Opinion
Bankr. Case No. 99-53170-C, No. 99-53171-C, Jointly Administered Under, Adv. No. 04-5041-C.
August 29, 2005
ORDER DENYING DEFENDANTS' CONDITIONAL MOTION FOR SEPARATE TRIALS AND FOR LIMITATION OF CLAIMS TO BE SUBMITTED
Eight-hundred-and-fifteen investors assigned their claims against the defendants to the Investor Claims Trust. The plaintiff is the trustee of the Investor Claim Trust. The defendants argue that they are "entitled to try each of the 815 claims." DOC. # 221 at 5. The defendants seek that result by requesting separate trials under Rule 42(b), or alternatively for severance under Rule 21.
"The procedure authorized by Rule 42(b) [separate trials] should be distinguished from severance under Rule 21 [severance]. Separate trials will usually result in one judgment, but severed claims become entirely independent actions to be tried, and judgment entered thereon, independently." McDaniel v. Anheuser-Busch, Inc., 987 F.2d 298, 304 n. 19 (5th Cir. 1993).

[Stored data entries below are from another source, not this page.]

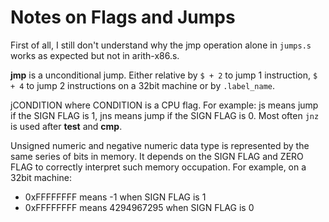 Notes on Flags and Jumps
====

First of all, I still don't understand why the jmp operation alone in `jumps.s` works as expected but not in arith-x86.s.

**jmp** is a unconditional jump. Either relative by `$ + 2` to jump 1 instruction, `$ + 4` to jump 2 instructions on a 32bit machine or by `.label_name`.

jCONDITION where CONDITION is a CPU flag. For example: js means jump if the SIGN FLAG is 1, jns means jump if the SIGN FLAG is 0. Most often `jnz` is used after **test** and **cmp**.

Unsigned numeric and negative numeric data type is represented by the same series of bits in memory. It depends on the SIGN FLAG and ZERO FLAG to correctly interpret such memory occupation. For example, on a 32bit machine:

- 0xFFFFFFFF means -1 when SIGN FLAG is 1
- 0xFFFFFFFF means 4294967295 when SIGN FLAG is 0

Under Rule 42(b), the court may order a separate trial "in furtherance of convenience or to avoid prejudice, or when separate trials will be conducive to expedition and economy. . . ." FED. R. CIV. P. 42. "The decision to [order separate trials] rests within the sound discretion of the trial court. The application of Rule 42(b) does not lend itself to a bright-line test but, rather, requires case-by-case analysis. . . . The party seeking [separate trials] bears the burden of establishing that [separate trials are] warranted." Dallas v. Goldberg, 143 F.Supp.2d 312, 315 (S.D.N.Y. 2001) (internal citations omitted). Separate trials should not be routinely ordered. McDaniel v. Anheuser-Busch, Inc., 987 F.2d 298, 304 (5th Cir. 1993).
See also Jeanty v. County of Orange, ___ F.Supp.2d ___, 2005 WL 1797963 at *12 (S.D.N.Y. July 27, 2005) ("the presumption is that all claims in a case will be resolved in a single trial, and it is only in exceptional circumstances where there are special and persuasive reasons for departing from this practice that distinct causes of action asserted in the same case may be made the subject of separate trials") (internal quotation marks omitted); Monaghan v. SZS 33 Assocs., L.P., 827 F.Supp. 233, 246 (S.D.N.Y. 1993) ("[separate trials under] Rule 42(b) . . . is reserved for truly extraordinary situations of undue prejudice") (emphasis in original).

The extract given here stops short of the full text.